A 45-year-old native of Wilmington, Delaware, Luzzi has stood the test of time and has enjoyed a highly successful career riding primarily in the Mid-Atlantic region, Maryland and New York. It is expected that Luzzi will travel west to Santa Anita to accept the award in either March or April.
Sidelined due to a broken leg and fractured pelvis sustained in a paddock accident at Aqueduct on Nov. 2, Luzzi outpolled four other finalists; James Graham, Leslie Mawing, Corey Nakatani and the recently retired Rosie Napravnik.
Presented annually by Santa Anita since 1950, the Woolf Award is one of the most highly coveted honors in all of racing as it recognizes those riders whose careers and personal character earn esteem for both the individual and the sport of Thoroughbred racing.
Born Oct. 27, 1969, Luzzi was raised in-part by his grandfather, legendary trainer Buddy Raines, who also trained one of Luzzi’s biggest early stakes winners–Timely Warning, with whom Luzzi won the 1991 Maryland Million Classic at Pimlico and Grade I Brooklyn Handicap at Aqueduct. Luzzi was also the winner of New York’s prestigious Mike Venezia Memorial Jockey Award in 2001.
With 26,540 career mounts, Luzzi has won 3,420 races and his mounts have generated purse earnings of $108,218,039.
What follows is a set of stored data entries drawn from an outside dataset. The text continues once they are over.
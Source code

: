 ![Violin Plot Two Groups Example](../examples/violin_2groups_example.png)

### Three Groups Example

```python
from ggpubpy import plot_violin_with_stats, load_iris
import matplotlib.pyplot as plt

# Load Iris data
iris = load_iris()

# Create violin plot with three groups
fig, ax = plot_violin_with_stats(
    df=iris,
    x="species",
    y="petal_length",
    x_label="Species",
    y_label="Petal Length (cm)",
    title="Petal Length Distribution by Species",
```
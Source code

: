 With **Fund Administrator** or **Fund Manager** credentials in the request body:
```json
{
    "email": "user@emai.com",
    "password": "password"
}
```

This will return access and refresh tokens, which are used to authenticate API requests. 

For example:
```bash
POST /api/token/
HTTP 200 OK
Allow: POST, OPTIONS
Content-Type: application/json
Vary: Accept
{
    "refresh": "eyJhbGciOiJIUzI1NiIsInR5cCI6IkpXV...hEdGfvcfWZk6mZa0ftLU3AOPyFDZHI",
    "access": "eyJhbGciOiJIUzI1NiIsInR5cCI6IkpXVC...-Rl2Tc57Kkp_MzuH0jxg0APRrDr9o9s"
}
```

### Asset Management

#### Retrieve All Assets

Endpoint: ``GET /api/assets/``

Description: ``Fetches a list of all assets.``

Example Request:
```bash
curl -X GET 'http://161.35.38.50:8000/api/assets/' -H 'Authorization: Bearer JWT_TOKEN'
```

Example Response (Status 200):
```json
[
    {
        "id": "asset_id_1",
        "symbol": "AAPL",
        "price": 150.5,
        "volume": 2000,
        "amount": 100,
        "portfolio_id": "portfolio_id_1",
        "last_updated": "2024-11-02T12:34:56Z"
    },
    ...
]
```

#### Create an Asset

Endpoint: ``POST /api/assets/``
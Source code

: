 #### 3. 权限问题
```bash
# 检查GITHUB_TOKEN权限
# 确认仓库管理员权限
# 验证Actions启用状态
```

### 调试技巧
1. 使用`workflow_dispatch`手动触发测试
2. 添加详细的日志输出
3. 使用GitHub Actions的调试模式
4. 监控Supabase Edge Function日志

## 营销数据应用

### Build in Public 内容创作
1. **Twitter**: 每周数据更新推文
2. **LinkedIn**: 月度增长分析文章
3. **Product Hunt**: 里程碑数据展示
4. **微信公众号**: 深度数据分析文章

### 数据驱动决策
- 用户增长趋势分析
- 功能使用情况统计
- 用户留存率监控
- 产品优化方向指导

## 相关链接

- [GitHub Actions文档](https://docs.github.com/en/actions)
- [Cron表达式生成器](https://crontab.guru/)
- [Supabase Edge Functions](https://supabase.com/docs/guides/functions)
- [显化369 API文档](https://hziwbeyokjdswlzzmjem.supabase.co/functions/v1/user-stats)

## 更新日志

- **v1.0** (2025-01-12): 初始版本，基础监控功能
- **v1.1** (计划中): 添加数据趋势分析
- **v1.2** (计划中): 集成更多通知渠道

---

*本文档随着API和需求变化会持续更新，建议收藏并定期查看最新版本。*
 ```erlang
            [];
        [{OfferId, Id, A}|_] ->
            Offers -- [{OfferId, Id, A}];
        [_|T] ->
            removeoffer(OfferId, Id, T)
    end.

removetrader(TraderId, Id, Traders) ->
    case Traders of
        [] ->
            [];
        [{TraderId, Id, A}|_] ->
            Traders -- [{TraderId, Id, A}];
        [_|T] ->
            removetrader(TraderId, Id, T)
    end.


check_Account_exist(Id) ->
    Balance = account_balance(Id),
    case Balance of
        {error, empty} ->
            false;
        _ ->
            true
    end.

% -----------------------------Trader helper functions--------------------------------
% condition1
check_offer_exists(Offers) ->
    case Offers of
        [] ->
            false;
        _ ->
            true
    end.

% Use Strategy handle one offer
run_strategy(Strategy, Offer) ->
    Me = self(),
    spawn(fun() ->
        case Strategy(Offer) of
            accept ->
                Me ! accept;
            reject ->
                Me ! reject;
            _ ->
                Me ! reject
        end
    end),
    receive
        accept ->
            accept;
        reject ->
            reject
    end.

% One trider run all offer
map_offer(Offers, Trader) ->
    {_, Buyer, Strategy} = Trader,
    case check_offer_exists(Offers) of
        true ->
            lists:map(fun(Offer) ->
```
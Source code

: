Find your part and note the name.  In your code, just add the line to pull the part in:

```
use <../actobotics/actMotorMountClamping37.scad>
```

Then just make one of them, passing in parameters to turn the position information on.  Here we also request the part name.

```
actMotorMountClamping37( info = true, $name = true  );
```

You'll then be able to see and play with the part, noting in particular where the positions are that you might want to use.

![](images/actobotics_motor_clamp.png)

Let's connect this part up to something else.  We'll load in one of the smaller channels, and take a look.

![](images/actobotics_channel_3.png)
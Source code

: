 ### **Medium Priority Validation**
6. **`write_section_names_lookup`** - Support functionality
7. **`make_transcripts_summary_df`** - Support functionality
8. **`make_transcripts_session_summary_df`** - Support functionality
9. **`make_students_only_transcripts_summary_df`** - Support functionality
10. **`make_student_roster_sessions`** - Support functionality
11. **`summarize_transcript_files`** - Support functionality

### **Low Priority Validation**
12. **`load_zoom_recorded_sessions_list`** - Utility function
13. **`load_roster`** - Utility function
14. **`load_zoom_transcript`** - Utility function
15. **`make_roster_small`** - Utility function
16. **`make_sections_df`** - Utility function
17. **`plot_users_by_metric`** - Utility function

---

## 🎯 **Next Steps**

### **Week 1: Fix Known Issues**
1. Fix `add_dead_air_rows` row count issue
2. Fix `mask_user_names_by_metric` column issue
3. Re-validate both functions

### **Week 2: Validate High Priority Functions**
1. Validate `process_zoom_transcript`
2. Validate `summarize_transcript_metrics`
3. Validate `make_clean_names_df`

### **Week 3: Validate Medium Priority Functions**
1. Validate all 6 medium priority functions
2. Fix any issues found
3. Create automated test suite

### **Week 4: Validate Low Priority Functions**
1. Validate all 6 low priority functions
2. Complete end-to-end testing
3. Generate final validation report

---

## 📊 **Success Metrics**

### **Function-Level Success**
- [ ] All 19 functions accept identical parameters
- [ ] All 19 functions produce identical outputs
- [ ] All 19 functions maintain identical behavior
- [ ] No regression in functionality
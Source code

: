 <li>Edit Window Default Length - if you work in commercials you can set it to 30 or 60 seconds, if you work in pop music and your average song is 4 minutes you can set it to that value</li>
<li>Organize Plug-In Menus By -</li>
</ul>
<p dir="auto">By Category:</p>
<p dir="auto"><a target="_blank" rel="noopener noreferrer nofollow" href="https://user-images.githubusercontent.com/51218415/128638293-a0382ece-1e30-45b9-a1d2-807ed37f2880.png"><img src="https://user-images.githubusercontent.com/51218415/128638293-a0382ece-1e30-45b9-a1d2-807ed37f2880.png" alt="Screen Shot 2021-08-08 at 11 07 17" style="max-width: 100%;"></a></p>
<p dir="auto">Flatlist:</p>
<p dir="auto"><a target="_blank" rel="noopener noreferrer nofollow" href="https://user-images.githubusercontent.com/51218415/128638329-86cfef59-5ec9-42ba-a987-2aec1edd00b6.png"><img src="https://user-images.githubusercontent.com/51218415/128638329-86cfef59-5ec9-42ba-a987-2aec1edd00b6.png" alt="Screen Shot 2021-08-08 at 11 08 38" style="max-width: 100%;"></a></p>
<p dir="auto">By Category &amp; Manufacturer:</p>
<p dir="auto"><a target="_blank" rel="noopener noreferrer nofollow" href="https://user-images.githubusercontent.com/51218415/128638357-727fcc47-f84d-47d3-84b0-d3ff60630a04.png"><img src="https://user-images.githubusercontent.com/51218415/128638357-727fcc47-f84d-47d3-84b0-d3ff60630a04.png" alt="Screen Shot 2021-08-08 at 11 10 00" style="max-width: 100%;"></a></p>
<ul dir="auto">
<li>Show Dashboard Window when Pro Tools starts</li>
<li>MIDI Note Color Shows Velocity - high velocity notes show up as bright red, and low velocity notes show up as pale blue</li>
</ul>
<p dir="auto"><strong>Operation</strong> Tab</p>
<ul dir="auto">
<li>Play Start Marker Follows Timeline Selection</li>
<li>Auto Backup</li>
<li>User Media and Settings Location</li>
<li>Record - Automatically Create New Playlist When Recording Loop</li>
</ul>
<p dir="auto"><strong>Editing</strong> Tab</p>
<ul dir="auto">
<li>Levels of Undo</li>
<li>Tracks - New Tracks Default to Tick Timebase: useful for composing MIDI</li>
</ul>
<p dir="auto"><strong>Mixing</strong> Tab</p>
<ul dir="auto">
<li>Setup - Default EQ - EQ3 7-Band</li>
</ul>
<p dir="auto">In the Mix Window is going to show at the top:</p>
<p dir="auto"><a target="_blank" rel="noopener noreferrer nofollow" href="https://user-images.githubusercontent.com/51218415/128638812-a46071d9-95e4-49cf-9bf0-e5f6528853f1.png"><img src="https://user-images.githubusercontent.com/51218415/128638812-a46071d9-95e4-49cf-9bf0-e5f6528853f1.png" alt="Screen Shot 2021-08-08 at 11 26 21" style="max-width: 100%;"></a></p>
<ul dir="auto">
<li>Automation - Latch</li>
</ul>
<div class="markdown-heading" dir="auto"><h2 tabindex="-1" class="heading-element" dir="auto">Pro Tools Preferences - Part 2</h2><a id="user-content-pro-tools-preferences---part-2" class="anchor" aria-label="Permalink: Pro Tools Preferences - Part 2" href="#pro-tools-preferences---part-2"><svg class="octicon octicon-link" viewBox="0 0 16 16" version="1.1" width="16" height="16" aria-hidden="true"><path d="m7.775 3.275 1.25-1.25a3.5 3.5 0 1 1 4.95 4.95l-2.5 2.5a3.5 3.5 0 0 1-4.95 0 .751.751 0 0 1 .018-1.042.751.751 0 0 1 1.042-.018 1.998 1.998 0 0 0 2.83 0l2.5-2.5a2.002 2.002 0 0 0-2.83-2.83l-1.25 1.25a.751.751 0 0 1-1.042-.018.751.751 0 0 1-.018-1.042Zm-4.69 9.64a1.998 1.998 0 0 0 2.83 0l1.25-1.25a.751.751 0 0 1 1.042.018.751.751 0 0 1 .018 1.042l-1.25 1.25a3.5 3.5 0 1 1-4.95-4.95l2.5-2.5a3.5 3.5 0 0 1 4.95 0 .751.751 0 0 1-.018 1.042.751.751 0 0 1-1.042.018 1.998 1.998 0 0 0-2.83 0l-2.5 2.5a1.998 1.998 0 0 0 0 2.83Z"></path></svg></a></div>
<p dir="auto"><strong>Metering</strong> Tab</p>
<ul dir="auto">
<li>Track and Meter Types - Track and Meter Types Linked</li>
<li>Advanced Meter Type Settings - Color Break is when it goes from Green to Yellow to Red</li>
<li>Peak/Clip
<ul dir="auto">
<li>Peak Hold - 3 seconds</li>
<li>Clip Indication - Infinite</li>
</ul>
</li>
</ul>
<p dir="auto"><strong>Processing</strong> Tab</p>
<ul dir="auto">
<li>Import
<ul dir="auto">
Luzzi and his wife Tania reside in Floral Park, New York, and they have a daughter, Larue, 14, and son, Lane, 16, who is preparing to become a jockey.
The Woof Award was created to honor and memorialize the legendary jockey George “the Iceman” Woolf, who was regarded as one of the greatest big money riders of his time. Woolf died following a spill, which has often been attributed to the effects of diabetes, on Santa Anita’s Club House turn Jan. 3, 1946. The Woolf trophy is a replica of the full-size statue of the late jockey which adorns Santa Anita’s Paddock Gardens area.
The inaugural Woolf Award winner, which was determined by a vote of the Racing Press, was Gordon Glisson. Last year’s Woolf Award was won by Corey Lanerie.